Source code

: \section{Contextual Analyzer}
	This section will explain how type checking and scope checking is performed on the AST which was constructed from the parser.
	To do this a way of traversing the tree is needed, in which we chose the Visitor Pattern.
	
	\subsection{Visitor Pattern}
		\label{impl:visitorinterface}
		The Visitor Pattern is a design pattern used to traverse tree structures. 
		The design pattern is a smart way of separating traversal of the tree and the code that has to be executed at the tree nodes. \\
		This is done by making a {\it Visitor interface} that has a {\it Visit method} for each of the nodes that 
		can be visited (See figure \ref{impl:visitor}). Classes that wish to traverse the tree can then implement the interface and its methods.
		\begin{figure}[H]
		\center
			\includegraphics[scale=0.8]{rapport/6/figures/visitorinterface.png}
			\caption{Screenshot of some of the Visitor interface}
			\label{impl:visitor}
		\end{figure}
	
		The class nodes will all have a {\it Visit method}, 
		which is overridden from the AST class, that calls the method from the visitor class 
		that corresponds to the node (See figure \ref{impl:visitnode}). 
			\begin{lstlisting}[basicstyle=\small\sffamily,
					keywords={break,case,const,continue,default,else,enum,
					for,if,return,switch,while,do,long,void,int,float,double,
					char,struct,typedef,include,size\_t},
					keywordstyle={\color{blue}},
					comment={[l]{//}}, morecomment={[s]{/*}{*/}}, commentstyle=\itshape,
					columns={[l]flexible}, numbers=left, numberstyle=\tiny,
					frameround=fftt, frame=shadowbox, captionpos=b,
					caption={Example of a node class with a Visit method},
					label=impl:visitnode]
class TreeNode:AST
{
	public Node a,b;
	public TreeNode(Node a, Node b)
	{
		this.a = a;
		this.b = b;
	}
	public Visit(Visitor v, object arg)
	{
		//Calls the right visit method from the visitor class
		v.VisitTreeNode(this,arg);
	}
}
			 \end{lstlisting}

-*-

**Assignment:** Return every line above exactly.

**Exercise result:**
Source code

: \section{Contextual Analyzer}
	This section will explain how type checking and scope checking is performed on the AST which was constructed from the parser.
	To do this a way of traversing the tree is needed, in which we chose the Visitor Pattern.
	
	\subsection{Visitor Pattern}
		\label{impl:visitorinterface}
		The Visitor Pattern is a design pattern used to traverse tree structures. 
		The design pattern is a smart way of separating traversal of the tree and the code that has to be executed at the tree nodes. \\
		This is done by making a {\it Visitor interface} that has a {\it Visit method} for each of the nodes that 
		can be visited (See figure \ref{impl:visitor}). Classes that wish to traverse the tree can then implement the interface and its methods.
		\begin{figure}[H]
		\center
			\includegraphics[scale=0.8]{rapport/6/figures/visitorinterface.png}
			\caption{Screenshot of some of the Visitor interface}
			\label{impl:visitor}
		\end{figure}
	
		The class nodes will all have a {\it Visit method}, 
		which is overridden from the AST class, that calls the method from the visitor class 
		that corresponds to the node (See figure \ref{impl:visitnode}). 
			\begin{lstlisting}[basicstyle=\small\sffamily,
					keywords={break,case,const,continue,default,else,enum,
					for,if,return,switch,while,do,long,void,int,float,double,
					char,struct,typedef,include,size\_t},
					keywordstyle={\color{blue}},
					comment={[l]{//}}, morecomment={[s]{/*}{*/}}, commentstyle=\itshape,
					columns={[l]flexible}, numbers=left, numberstyle=\tiny,
					frameround=fftt, frame=shadowbox, captionpos=b,
					caption={Example of a node class with a Visit method},
					label=impl:visitnode]
class TreeNode:AST
{
	public Node a,b;
	public TreeNode(Node a, Node b)
	{
		this.a = a;
		this.b = b;
	}
	public Visit(Visitor v, object arg)
	{
		//Calls the right visit method from the visitor class
		v.VisitTreeNode(this,arg);
	}
}
			 \end{lstlisting}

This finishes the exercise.